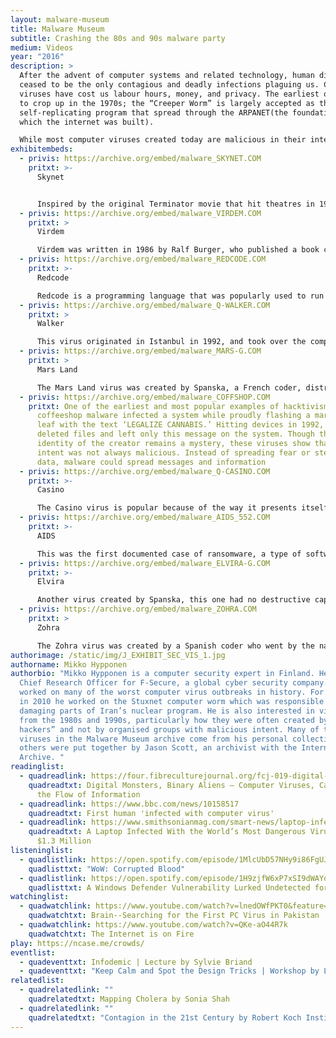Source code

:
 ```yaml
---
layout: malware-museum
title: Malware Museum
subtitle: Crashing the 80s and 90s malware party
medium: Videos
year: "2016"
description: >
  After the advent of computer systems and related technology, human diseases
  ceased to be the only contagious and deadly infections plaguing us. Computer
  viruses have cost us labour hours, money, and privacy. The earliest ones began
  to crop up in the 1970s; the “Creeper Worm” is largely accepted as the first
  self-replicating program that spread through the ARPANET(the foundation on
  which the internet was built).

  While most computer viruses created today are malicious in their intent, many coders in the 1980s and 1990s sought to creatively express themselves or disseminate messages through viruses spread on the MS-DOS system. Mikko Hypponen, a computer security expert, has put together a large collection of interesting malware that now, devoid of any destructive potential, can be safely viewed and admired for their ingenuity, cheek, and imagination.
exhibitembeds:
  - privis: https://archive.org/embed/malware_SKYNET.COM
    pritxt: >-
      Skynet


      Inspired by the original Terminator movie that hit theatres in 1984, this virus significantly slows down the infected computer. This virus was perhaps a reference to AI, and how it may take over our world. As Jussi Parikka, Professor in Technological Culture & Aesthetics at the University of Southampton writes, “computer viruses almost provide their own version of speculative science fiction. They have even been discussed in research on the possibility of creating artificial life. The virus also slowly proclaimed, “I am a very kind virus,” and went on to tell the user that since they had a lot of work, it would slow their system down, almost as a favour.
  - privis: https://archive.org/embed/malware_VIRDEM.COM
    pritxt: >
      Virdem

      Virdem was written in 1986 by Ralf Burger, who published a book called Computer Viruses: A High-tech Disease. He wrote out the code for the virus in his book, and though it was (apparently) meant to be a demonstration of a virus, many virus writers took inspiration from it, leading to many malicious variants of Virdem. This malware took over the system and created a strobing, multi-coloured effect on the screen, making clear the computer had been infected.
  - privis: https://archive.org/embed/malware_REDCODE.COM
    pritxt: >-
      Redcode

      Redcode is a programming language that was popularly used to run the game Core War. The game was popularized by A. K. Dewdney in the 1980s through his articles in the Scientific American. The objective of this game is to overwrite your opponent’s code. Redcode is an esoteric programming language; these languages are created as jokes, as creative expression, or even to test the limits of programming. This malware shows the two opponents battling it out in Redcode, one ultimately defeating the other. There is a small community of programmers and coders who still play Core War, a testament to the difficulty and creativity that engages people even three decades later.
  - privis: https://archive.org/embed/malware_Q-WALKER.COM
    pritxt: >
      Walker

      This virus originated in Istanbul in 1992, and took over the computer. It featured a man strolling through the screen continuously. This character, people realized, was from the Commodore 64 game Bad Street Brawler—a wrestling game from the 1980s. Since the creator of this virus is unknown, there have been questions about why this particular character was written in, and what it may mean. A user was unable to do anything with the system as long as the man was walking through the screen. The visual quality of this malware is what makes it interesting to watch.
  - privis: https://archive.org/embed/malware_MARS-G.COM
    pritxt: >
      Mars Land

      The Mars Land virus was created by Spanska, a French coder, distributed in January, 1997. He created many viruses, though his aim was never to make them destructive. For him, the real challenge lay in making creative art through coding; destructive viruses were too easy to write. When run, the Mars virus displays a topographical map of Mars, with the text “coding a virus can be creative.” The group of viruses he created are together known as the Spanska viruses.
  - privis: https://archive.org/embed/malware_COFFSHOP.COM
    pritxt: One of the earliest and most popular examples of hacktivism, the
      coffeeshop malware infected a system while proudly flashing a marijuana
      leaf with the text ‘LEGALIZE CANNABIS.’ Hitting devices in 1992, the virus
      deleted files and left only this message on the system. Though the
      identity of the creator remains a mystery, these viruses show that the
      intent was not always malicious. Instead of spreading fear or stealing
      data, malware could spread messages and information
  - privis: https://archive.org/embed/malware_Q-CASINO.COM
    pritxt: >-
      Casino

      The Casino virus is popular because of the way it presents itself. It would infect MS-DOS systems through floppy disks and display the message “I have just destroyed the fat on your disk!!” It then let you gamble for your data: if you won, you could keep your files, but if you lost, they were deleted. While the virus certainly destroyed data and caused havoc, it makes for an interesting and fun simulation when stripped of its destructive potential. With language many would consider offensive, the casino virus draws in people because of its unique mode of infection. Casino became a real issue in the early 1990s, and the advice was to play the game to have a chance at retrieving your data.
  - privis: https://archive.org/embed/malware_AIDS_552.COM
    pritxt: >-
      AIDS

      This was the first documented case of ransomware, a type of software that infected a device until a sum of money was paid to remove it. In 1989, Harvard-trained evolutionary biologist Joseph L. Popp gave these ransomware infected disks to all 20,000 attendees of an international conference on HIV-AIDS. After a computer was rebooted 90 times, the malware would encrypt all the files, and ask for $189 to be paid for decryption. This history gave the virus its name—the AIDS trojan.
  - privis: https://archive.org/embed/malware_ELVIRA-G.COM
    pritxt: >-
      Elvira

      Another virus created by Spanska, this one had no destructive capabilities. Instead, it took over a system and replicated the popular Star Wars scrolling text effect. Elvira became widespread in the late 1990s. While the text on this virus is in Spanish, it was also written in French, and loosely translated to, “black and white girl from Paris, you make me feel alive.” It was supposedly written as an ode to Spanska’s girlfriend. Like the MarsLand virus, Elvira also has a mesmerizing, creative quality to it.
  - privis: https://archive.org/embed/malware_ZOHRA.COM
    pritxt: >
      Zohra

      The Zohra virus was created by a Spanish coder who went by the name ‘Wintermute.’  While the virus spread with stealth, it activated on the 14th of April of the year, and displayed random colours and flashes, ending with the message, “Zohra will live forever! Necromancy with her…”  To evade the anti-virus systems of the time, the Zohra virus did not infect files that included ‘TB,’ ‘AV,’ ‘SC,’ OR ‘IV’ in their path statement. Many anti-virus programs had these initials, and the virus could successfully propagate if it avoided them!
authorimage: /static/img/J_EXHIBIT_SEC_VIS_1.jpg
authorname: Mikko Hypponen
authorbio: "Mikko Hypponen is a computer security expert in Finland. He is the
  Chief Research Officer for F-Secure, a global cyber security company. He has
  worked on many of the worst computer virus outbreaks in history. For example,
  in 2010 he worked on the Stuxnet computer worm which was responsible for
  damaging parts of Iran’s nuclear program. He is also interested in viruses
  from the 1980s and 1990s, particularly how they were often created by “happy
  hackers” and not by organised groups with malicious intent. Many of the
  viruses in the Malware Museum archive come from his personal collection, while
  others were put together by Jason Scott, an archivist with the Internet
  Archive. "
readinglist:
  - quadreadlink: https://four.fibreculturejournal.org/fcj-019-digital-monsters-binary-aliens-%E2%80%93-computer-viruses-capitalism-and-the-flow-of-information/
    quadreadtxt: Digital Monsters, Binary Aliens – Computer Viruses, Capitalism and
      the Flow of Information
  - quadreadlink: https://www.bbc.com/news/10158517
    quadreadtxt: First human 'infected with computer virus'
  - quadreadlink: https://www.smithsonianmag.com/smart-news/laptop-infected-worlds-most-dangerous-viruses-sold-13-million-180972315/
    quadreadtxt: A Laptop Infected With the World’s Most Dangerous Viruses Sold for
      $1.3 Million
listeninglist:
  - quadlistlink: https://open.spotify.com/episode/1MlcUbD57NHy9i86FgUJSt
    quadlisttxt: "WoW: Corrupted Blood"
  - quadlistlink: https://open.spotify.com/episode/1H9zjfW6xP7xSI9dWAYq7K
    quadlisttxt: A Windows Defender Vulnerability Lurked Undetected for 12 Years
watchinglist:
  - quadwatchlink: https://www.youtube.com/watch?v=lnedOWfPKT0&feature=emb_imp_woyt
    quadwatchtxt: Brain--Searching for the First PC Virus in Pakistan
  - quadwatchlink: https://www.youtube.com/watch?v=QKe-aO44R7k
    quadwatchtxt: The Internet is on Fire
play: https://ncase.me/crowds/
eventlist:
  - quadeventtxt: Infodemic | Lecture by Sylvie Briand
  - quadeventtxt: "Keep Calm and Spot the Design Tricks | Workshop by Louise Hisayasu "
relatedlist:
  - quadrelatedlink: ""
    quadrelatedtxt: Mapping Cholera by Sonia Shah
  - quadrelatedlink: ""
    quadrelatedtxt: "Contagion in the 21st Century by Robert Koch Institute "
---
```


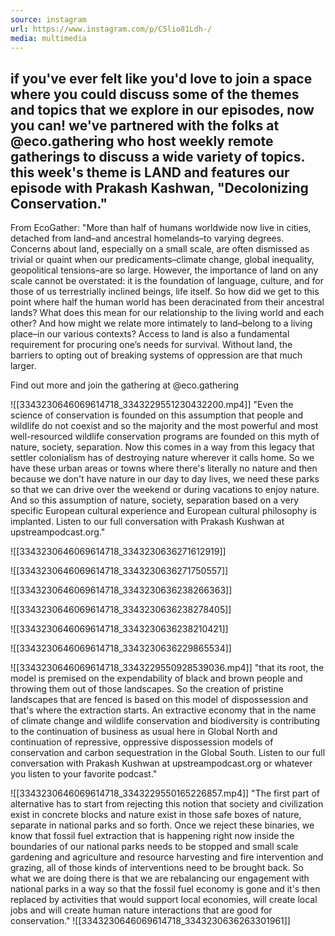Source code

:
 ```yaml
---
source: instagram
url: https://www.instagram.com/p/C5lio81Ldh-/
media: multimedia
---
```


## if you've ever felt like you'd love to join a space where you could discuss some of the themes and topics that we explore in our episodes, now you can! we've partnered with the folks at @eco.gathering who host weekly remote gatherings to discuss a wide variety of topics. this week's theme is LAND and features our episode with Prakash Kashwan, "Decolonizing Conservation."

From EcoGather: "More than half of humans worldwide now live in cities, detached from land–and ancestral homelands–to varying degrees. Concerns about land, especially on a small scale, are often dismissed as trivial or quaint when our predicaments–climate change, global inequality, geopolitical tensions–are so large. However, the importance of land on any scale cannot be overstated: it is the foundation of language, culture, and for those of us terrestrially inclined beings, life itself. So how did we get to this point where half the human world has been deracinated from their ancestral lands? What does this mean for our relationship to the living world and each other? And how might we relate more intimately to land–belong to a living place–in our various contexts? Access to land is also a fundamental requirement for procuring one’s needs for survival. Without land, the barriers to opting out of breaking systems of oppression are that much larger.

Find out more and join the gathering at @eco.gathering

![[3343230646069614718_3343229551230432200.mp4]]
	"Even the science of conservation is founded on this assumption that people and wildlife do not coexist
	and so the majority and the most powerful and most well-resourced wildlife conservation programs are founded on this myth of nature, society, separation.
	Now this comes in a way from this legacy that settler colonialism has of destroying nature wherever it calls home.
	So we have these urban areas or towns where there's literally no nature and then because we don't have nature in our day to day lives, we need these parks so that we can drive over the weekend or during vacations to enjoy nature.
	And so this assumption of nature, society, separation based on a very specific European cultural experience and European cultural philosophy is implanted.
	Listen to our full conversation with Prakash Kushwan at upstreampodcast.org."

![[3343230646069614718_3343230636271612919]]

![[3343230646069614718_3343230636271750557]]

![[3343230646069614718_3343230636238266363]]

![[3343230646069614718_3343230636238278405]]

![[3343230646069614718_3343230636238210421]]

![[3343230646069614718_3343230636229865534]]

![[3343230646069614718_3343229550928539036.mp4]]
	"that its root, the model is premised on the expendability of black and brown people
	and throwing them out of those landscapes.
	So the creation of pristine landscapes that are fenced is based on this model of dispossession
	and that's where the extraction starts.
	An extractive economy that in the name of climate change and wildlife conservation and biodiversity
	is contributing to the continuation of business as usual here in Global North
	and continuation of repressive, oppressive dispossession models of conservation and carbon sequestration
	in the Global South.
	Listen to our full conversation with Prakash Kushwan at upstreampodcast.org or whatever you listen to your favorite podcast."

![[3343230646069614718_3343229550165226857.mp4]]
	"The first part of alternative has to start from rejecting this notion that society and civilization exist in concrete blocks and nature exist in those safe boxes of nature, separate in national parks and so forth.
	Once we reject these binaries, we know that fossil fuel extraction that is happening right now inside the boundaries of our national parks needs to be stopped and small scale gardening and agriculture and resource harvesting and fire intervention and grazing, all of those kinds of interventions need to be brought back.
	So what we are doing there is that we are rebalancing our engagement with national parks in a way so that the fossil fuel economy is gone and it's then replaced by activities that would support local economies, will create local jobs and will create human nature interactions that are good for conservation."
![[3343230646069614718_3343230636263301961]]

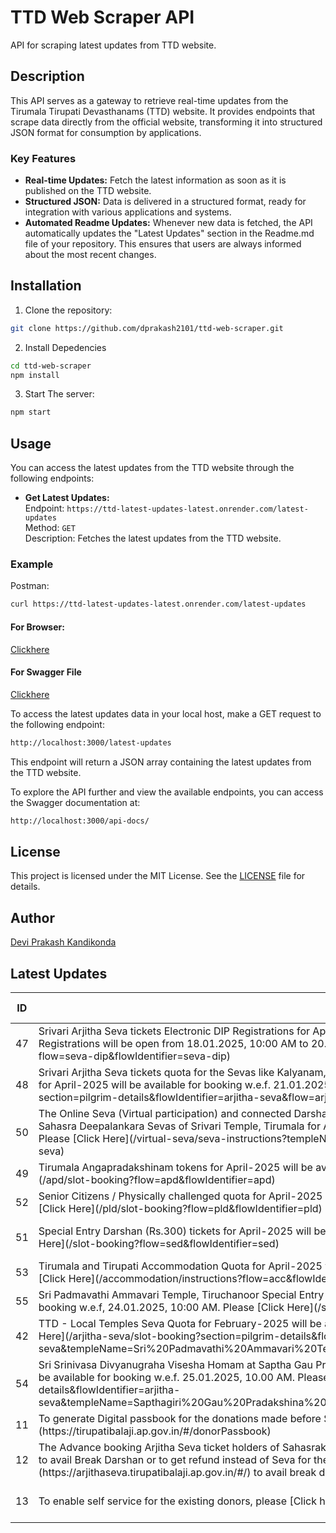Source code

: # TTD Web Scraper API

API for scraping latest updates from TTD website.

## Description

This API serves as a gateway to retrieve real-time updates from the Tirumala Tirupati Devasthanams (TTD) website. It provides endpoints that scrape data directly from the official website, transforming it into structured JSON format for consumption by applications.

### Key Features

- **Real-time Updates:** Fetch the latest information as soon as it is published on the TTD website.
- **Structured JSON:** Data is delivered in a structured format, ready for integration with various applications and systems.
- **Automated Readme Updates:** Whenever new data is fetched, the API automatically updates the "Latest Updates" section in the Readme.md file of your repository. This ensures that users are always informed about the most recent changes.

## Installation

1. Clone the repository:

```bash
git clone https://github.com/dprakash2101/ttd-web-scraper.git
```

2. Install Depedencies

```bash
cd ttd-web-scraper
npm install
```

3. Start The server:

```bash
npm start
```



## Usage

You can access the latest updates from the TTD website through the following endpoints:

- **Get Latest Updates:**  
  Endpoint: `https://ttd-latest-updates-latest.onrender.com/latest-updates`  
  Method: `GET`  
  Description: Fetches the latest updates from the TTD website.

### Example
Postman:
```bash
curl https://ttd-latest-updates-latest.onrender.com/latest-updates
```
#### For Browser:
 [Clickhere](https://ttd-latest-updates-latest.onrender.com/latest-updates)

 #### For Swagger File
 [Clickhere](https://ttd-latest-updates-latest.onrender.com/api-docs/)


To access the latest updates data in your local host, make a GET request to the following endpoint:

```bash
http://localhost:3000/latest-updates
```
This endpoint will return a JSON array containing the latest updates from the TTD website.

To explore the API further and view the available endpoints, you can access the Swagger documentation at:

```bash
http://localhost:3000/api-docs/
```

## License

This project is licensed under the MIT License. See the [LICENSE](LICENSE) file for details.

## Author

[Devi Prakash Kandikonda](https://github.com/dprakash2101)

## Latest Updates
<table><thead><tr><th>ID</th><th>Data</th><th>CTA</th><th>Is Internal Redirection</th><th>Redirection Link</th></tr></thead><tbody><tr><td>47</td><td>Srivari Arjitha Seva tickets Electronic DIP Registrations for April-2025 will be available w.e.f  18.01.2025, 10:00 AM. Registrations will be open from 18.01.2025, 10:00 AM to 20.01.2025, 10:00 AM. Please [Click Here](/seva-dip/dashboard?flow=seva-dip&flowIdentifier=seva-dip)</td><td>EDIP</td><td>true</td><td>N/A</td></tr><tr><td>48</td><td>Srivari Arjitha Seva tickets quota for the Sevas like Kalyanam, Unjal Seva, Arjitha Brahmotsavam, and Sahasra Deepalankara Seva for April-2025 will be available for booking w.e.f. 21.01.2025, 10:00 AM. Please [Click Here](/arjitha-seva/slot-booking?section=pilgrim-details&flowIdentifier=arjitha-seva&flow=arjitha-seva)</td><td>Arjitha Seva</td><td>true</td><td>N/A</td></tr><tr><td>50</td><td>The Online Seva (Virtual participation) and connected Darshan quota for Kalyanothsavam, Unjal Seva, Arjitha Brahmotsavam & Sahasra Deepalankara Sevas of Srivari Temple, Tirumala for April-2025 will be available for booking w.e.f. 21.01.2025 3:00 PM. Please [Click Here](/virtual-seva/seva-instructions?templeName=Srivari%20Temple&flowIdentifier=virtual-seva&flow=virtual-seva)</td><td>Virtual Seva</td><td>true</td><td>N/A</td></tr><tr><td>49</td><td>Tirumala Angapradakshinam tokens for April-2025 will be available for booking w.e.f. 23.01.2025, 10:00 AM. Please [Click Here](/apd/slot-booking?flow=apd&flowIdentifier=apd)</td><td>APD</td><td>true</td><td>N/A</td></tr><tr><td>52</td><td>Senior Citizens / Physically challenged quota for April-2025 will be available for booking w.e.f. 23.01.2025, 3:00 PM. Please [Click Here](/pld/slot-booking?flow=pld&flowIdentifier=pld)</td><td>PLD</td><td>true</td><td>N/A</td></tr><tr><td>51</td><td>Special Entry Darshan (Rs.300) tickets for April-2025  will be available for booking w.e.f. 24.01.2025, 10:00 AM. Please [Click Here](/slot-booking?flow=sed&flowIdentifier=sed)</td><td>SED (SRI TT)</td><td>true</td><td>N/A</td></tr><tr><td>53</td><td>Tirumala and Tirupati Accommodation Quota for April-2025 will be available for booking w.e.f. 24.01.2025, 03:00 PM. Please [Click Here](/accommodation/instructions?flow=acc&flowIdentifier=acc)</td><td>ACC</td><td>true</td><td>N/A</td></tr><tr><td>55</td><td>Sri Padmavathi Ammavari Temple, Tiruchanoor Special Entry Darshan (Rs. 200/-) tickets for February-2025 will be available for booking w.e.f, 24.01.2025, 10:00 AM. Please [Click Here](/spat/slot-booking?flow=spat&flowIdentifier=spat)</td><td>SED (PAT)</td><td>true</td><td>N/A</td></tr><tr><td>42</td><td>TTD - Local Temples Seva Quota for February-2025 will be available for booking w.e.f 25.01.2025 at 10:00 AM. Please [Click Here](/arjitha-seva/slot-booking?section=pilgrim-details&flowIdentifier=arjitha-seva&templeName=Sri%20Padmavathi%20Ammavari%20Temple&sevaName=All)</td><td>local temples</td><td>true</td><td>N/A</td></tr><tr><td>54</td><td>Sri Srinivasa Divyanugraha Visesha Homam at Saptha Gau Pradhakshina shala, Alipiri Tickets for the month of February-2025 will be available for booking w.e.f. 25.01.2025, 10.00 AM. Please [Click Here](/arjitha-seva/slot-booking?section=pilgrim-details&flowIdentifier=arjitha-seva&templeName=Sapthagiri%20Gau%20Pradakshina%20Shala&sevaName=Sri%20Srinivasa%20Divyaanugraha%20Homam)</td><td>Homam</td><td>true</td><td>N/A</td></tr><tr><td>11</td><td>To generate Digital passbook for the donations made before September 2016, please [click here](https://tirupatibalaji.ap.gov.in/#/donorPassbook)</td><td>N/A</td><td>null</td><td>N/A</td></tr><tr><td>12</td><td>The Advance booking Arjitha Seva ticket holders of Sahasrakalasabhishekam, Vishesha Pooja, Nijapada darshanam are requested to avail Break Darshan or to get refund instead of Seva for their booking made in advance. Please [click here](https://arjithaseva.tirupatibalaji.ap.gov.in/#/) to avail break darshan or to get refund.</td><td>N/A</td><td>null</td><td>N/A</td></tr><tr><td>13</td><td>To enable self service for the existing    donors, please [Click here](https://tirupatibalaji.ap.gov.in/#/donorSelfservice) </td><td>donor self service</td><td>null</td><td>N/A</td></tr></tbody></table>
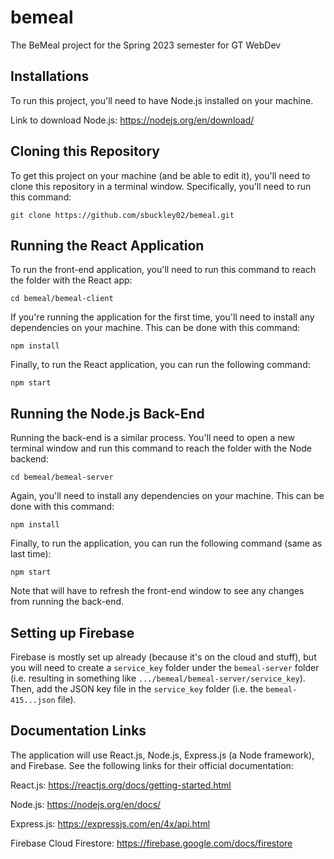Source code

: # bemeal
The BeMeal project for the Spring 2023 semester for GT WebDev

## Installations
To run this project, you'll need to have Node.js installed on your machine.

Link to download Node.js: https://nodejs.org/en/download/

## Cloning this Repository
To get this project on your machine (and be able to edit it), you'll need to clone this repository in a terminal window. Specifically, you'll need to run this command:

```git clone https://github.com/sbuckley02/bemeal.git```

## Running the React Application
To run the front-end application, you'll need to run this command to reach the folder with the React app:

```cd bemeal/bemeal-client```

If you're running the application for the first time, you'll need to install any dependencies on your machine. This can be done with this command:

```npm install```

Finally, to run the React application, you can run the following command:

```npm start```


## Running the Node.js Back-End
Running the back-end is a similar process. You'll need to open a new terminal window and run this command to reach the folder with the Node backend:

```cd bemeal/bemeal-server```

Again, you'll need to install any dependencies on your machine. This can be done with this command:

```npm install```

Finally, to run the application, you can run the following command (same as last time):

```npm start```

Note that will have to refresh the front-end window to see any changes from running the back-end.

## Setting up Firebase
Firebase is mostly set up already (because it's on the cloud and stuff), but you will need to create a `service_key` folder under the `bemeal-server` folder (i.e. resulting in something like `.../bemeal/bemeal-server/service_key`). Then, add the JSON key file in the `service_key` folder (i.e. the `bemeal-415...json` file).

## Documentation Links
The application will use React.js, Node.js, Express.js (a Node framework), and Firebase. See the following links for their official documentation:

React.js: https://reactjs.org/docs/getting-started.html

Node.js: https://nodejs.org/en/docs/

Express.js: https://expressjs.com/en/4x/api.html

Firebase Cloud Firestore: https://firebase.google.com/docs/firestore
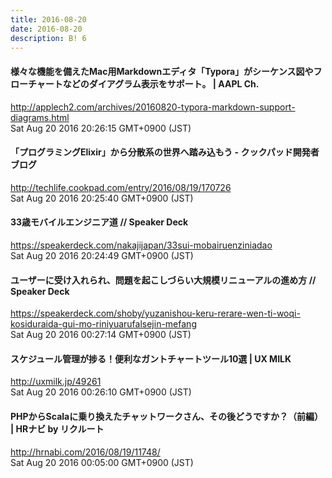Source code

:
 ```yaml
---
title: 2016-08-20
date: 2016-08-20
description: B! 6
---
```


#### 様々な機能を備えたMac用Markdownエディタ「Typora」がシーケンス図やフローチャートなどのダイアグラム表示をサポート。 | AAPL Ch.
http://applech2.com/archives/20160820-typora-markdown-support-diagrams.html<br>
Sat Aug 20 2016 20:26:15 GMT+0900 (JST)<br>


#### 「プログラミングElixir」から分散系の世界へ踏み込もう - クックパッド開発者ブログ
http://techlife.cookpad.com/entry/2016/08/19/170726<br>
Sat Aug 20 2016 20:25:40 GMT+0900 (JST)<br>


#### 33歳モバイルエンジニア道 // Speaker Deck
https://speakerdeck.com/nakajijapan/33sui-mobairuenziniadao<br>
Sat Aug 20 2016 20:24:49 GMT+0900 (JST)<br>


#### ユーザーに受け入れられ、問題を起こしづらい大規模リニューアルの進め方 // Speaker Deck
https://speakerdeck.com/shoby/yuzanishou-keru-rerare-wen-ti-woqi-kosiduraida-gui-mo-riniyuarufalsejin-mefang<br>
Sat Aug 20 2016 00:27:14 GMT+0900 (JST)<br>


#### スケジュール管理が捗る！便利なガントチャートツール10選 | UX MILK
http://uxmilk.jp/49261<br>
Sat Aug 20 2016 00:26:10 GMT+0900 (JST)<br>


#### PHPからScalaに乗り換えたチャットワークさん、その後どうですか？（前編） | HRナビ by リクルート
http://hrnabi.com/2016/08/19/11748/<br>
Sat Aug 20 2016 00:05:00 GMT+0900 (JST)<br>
····················
> _TRY IT_
Set down, exactly and only, the lines running from the one holding "Sat Aug 20 2016 00:27:14 GMT+0900 (JST)<br>" through the end of the records above, both ends included.

> _EXERCISE SOLUTION_
Sat Aug 20 2016 00:27:14 GMT+0900 (JST)<br>


#### スケジュール管理が捗る！便利なガントチャートツール10選 | UX MILK
http://uxmilk.jp/49261<br>
Sat Aug 20 2016 00:26:10 GMT+0900 (JST)<br>


#### PHPからScalaに乗り換えたチャットワークさん、その後どうですか？（前編） | HRナビ by リクルート
http://hrnabi.com/2016/08/19/11748/<br>
Sat Aug 20 2016 00:05:00 GMT+0900 (JST)<br>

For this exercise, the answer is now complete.